Upregulation of BAG3 with apoptotic and autophagic activities in maggot extract-promoted rat skin wound healing

Abstract

Maggot extract (ME) accelerates rat skin wound healing, however its effect on cell maintenance in wound tissues remains unclear. B-cell lymphoma (Bcl) 2-associated athanogene (BAG)3 inhibits apoptosis and promotes autophagy by associating with Bcl-2 or Beclin 1. Bcl-2, the downstream effector of signal transducer and activator of transcription 3 signaling, is enhanced in ME-treated wound tissues, which may reinforce the Bcl-2 anti-apoptotic activity and/or cooperate with Beclin 1 to regulate autophagy during wound healing.

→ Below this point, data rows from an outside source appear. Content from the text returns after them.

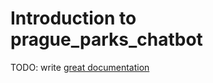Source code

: # Introduction to prague_parks_chatbot

TODO: write [great documentation](http://jacobian.org/writing/what-to-write/)
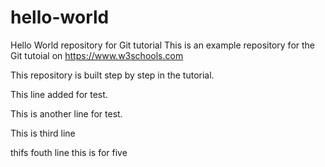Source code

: # hello-world
Hello World repository for Git tutorial
This is an example repository for the Git tutoial on https://www.w3schools.com

This repository is built step by step in the tutorial.

This line added for test.

This is another line for test.


This is third line 

thifs fouth line
this is for five 
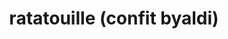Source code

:---
type: "recipes"
layout: "recipes"

title: "ratatouille (confit byaldi)"
serving: "serves 2"

origin: 
 - "sam's eats"
 - "ratatouille (disney movie, 2007)"

tags:
 - "vegan"
 - "french"
 - "entrée"

ingredients:
 - "2 roma tomatoes (1 for slicing & 1 for the sauce)"
 - "½ yellow zucchini"
 - "½ green zucchini"
 - "½ aubergine (japanese aubergines are best!)"
 - "110 g sweet mini peppers (yellow & red)"
 - "½ onion (roughly chopped)"
 - "1.5 garlic cloves (minced)"
 - "salt & pepper for seasoning"
 - "large sprig of thyme (stalks removed)"
 - "2 tbsp olive oil"

instructions:
 - "slice a cross in the top of each tomato, place into a pan of boiling water & blanch for 30 seconds. remove immediately & place in ice cold water. once cooled, peel off skins"
 - "to make sauce, state by placing the sweet peppers into a roasting tray, season with some salt & coat in olive oil. roast for 20 mins at 390˚F until starting to blister. remove from the oven & leave to cool. once cooled, remove the stalks & scrape out the seeds"
 - "heat some olive oil over a medium/high hear in a new pan & sauté the onions & garlic until translucent (5-10 mins)"
 - "cut the aubergine, tomato & zucchinis into 2 mm / 1/8-inch thin slices (using a mandolin or knife)"
 - "in a blender, add the sautéed onions & garlic, roasted peppers, 1 of the peeled tomatoes, thyme & some salt & pepper to taste. blend until smooth"
 - "cover the bottom of a circular pan in some of the sauce & then later the slices of vegetables over the top in order aubergine, tomato, yellow zucchini, green zucchini. once layered, cover in a generous pinch of salt & a good glug of olive oil"
 - "lightly cover with parchment paper & place in an oven of 320˚F for 40 mins. remove the parchment paper & cook for a further 10 mins until ready to serve. this will leave the vegetables with a slight bite & helps hold the shape when plating up. if softer vegetables are preferred, cook for an initial 1 hour instead of 40 mins, followed by 10 mins uncovered"
 - "serve with the extra sauce & a sprinkle of parsley! (can also be served with rice)"
 
notes:
 - "if you don't have enough tomatoes for the sauce, tomato paste (diluted with some vegetable broth or water) can be a good substitute"
 - "if you don't have sweet mini peppers, normal peppers can also be used for this recipe"
 - "ii have found that having the sauce coat up to ¾ of the pan when vegetables are set in circles is best. traditionally, ratatouille originated from the working class as a pot stew made from leftovers, so the broth is very important to the recipe!"

description: "cooking this dish was one of my first experiences experimenting with different cuisines & styles of cooking, inspired by the disney movie <i>ratatouille</i>! i definitely got much better at the recipe every time i made it, with the most recent one being my best yet! so time definitely helps with the process. this is your sign to make that one dish you’ve been craving :)"

citations: 
 - "probably like many of you, i was first introduced to the dish ratatouille from the 2007 disney movie! i’ve always wanted to be able to cook it, & i have finally learned how! remi & linguini are my childhood favorites :)"
 - "sam's eats: ratatouille (confit byaldi) ( [link](https://www.samseatsonline.com/post/ratatouille-confit-byaldi) )"
---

The present study investigated expression levels of BAG3, Bcl-2, Beclin 1 and light chain (LC)3 levels in rat skin wound tissues in the presence and absence of ME treatment. The results revealed frequent TUNEL-negative cell death in the wound tissues in the early three days following injury, irrespective to ME treatment. TUNEL-positive cells appeared in the wound tissues following 4 days of injury and 150 μg/ml ME efficiently reduced apoptotic rate and enhanced BAG3 and Bcl-2 expression. Elevated Beclin 1 and LC3 levels and an increased LC3 II ratio were revealed in the ME-treated tissues during the wound healing. The results of the present study demonstrate the anti-apoptotic effects of BAG3 and Bcl-2 in ME-promoted wound healing. Beclin 1/LC3 mediated autophagy may be favorable in maintaining cell survival in the damaged tissues and ME-upregulated BAG3 may enhance its a ct iv it y.